Hyperledger Avalon depends on several freely available software components. These must be installed and configured before compiling Avalon. This document describes how to get and compile these required components.
- Required Packages
- Environment Variables
- Docker
- Intel® Software Guard Extensions (Intel SGX)
- OpenSSL
- Intel SGX OpenSSL
- Troubleshooting Intel SGX OpenSSL Installation
Hyperledger Avalon services (specifically the enclave manager and listener) should be ran on Ubuntu 18.04 LTS ("Bionic Beaver"). Avalon has been tested on Ubuntu 18.04.
Avalon may run on other Linux distributions, but the installation process is likely to be more complicated, and the use of other distributions is not supported by their respective communities at this time.
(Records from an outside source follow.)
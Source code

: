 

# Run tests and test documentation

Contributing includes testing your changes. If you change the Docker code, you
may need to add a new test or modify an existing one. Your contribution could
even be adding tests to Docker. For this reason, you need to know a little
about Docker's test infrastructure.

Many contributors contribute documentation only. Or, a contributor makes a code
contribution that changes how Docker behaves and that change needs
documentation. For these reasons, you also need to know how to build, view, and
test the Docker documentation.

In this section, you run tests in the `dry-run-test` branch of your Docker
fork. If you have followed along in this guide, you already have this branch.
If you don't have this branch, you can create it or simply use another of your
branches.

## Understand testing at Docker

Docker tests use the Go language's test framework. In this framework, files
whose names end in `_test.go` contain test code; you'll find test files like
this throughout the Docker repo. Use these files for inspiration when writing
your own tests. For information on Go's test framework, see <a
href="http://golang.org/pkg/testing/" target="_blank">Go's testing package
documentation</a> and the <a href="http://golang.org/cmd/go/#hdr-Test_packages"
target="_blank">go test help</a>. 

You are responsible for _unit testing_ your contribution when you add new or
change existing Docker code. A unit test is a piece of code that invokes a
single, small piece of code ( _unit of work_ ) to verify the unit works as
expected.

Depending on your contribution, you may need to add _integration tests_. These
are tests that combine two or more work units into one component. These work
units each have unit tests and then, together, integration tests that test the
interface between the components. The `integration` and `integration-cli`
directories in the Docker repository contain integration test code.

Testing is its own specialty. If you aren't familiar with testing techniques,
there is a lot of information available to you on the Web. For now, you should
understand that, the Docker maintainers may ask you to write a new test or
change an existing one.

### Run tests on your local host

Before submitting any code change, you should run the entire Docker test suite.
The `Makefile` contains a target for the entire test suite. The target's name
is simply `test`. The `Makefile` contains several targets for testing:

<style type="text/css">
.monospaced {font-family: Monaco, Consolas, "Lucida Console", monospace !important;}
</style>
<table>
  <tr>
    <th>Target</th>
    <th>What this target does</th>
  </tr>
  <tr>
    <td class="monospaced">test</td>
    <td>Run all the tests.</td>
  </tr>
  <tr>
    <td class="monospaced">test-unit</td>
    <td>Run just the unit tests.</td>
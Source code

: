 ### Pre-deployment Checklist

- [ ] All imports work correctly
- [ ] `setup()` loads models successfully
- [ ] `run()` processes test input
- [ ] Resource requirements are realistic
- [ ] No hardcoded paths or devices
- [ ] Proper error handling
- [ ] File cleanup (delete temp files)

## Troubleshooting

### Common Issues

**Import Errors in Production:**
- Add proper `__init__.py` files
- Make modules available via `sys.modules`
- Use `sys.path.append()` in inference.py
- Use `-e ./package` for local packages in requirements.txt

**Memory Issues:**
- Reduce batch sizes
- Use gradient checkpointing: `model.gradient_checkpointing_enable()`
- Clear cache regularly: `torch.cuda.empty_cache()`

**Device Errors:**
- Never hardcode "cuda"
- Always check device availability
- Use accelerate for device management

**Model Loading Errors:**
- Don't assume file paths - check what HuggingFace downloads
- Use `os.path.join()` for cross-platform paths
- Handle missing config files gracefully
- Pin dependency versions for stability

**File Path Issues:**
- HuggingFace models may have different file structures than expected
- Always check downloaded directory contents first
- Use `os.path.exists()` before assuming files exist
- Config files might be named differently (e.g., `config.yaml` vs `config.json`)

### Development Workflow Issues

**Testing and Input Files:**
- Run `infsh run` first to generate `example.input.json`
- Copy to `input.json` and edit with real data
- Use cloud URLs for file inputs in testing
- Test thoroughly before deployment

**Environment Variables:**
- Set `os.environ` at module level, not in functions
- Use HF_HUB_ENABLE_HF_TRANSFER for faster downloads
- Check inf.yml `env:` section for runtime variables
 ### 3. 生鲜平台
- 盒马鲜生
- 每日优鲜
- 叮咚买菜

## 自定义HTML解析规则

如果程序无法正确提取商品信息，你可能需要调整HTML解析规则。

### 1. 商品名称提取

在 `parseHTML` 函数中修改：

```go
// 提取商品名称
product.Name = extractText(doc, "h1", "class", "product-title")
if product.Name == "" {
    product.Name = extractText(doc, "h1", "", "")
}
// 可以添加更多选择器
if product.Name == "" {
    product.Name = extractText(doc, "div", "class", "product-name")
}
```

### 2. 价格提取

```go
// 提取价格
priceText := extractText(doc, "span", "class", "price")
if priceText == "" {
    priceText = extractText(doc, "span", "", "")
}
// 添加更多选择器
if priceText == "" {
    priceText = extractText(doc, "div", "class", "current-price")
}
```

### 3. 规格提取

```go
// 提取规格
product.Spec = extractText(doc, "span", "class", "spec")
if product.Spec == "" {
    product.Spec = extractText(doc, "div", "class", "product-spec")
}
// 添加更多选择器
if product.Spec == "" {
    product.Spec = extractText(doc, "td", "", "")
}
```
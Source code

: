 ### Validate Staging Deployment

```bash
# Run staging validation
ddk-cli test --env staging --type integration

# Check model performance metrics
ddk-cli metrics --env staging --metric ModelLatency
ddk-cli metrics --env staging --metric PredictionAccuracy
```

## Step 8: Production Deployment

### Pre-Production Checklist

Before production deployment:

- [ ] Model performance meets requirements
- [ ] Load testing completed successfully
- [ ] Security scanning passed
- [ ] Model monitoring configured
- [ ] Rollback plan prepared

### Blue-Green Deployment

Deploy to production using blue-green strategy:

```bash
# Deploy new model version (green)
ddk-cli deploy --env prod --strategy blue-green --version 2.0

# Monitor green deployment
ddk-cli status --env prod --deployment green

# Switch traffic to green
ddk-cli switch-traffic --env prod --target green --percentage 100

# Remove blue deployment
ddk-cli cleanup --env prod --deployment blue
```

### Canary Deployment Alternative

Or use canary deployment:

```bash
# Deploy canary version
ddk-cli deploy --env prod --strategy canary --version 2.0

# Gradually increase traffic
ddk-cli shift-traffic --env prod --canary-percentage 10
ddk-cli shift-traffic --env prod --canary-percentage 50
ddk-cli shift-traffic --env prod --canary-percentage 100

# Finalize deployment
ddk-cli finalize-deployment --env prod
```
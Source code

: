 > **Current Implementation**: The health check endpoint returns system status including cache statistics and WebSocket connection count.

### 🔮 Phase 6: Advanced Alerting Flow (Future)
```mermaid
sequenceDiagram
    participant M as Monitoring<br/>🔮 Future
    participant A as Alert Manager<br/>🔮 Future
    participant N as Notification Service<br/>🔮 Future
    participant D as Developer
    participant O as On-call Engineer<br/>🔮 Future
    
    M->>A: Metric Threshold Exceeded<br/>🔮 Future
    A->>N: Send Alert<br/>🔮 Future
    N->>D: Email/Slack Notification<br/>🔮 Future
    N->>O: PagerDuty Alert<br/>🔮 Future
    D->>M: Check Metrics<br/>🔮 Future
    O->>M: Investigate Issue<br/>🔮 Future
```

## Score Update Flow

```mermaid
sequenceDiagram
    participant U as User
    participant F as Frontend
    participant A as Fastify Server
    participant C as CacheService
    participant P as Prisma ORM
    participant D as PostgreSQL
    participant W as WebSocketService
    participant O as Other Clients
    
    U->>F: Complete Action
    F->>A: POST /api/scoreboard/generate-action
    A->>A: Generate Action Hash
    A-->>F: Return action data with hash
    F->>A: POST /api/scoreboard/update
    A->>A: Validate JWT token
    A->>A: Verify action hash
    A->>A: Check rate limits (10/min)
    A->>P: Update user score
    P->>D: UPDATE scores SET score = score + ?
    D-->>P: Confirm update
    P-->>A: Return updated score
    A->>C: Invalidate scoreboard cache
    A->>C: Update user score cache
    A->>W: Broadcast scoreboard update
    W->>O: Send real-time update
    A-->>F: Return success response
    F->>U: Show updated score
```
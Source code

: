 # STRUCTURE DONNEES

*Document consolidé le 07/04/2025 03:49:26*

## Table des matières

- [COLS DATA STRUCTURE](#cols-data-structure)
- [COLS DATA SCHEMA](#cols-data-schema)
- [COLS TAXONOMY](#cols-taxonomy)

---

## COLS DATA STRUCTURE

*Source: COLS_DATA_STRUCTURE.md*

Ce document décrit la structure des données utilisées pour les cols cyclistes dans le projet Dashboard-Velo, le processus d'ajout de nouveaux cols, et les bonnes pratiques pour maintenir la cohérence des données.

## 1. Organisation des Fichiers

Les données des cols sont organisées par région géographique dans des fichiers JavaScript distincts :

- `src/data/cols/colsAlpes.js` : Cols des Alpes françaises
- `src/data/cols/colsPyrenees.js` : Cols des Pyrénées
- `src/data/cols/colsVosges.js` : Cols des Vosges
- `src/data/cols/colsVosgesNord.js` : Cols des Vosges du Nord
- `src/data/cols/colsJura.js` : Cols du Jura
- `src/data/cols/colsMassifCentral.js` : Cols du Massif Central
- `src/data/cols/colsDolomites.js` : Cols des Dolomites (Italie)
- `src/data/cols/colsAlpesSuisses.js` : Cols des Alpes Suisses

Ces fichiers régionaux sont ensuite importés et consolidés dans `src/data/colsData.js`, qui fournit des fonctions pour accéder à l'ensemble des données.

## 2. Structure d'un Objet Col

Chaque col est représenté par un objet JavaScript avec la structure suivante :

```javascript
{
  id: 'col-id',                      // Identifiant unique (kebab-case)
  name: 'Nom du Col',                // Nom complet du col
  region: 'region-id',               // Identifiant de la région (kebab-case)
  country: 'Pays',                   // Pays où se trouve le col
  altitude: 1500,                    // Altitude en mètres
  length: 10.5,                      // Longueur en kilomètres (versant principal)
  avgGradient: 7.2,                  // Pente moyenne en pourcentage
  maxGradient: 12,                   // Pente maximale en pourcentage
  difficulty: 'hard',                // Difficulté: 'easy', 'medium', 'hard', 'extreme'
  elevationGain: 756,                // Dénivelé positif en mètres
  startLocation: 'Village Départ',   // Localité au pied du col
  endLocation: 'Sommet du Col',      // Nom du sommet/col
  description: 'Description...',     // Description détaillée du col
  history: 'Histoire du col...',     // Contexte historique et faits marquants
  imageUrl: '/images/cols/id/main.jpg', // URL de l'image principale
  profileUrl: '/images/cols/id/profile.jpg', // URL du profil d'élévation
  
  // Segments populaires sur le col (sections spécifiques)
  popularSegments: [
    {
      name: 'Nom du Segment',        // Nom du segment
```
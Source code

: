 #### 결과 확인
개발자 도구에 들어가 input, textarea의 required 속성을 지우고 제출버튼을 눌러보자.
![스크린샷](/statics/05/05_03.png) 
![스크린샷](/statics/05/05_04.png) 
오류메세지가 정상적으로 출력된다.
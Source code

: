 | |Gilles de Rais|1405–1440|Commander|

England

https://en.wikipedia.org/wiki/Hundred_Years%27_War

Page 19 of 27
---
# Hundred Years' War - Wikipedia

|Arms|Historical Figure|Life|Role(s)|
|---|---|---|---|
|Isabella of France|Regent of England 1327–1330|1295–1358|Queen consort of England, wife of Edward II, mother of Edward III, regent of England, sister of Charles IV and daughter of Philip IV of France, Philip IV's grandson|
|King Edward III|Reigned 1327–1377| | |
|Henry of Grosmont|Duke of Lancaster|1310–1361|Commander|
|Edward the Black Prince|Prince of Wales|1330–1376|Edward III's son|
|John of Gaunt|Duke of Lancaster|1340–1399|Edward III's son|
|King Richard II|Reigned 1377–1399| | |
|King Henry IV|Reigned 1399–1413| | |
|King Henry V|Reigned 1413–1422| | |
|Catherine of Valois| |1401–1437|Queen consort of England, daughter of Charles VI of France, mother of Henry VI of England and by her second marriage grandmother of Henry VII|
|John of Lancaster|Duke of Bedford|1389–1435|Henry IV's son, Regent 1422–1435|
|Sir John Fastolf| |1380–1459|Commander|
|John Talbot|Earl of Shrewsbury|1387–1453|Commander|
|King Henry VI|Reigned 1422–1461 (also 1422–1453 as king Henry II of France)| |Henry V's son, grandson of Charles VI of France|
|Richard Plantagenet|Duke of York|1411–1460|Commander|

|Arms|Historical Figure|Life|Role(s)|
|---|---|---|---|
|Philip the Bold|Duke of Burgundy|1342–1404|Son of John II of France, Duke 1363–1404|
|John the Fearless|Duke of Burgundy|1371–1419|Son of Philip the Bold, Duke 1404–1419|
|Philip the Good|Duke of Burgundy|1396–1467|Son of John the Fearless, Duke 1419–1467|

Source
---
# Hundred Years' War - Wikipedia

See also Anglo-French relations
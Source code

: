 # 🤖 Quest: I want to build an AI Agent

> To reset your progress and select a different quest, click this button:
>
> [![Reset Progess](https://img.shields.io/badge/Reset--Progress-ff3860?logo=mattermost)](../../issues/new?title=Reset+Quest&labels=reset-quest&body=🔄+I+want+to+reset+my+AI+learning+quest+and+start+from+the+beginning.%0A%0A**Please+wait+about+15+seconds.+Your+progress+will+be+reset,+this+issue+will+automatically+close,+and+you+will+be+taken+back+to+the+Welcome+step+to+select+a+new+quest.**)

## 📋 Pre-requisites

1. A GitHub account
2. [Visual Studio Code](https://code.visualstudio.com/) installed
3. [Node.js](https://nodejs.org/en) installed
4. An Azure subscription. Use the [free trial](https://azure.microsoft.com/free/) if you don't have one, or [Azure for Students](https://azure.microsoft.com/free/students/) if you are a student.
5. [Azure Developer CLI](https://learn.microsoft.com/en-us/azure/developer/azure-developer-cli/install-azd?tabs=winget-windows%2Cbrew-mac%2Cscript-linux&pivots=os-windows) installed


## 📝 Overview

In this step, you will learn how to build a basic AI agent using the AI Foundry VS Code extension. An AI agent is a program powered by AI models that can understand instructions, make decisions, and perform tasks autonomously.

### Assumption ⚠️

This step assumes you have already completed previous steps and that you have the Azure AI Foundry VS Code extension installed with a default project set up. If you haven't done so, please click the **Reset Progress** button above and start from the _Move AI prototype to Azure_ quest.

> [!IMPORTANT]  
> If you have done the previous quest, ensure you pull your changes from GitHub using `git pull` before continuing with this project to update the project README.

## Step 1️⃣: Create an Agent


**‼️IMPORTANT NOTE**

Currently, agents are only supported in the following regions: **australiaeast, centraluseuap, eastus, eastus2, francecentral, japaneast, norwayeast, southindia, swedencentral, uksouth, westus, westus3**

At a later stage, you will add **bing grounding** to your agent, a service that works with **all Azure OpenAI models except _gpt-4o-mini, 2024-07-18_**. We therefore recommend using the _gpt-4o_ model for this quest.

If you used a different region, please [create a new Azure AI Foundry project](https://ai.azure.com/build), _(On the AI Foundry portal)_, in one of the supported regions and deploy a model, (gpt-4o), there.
Summary of all environment variables required to build Hyperledger Avalon. Follow the instructions in the remainder of this document to install and configure these components.
-
SGX_SDK
,PATH
,PKG_CONFIG_PATH
, andLD_LIBRARY_PATH
These are used to find the Intel Software Guard Extensions (SGX) Software Development Kit (SDK). They are normally set by sourcing the Intel SGX SDK activation script (e.g.source /opt/intel/sgxsdk/environment
) -
If you build your own OpenSSL (not the usual case),
PKG_CONFIG_PATH
andLD_LIBRARY_PATH
also contain the the path to OpenSSL package config files and libraries, respectively. You need to do this when pre-built OpenSSL version 1.1.1d or later packages are not available for your system -
SGX_MODE
Optional variable used to switch between the Intel SGX simulator and hardware mode. SetSGX_MODE
toHW
(Intel SGX available) orSIM
(use Intel SGX simulator). If not set, the default isSIM
. -
SGX_SSL
Optional variable to locate an Intel SGX-compatible version of OpenSSL. Default directory is/opt/intel/sgxssl
-
TCF_ENCLAVE_CODE_SIGN_PEM
Use only withSGX_MODE=HW
. This needs to be set to a valid enclave signing key. You can generate one yourself using OpenSSL, then export the path to it:openssl genrsa -3 -out $TCF_HOME/enclave.pem 3072 export TCF_ENCLAVE_CODE_SIGN_PEM=$TCF_HOME/enclave.pem
-
TCF_HOME
Used to locate the top level Avalon build directory. It is described in the BUILD document -
TCF_DEBUG_BUILD
Optional variable for enabling Avalon debug output. Set to1
enable. For example:export TCF_DEBUG_BUILD=1
for standalone builds orTCF_DEBUG_BUILD=1 docker-compose up
for Docker-based builds
On a minimal Ubuntu system, Hyperledger Avalon requires the following packages. Other distributions will require similar packages.
sudo apt-get update
sudo apt-get install -y cmake swig pkg-config python3-dev python \
software-properties-common virtualenv curl xxd git unzip dh-autoreconf \
ocaml ocamlbuild liblmdb-dev protobuf-compiler python3-pip python3-toml \
python3-requests python3-colorlog python3-twisted
sudo apt-get install -y python3-venv
Also, install the following pip3 packages:
pip3 install --upgrade setuptools json-rpc py-solc-x web3 colorlog twisted wheel toml
python3 -m solcx.install v0.5.15
Docker may be used instead of building Hyperledger Avalon directly (standalone mode) and is recommended. If you build using Docker, you need to install Docker Engine and Docker Compose if it is not already installed.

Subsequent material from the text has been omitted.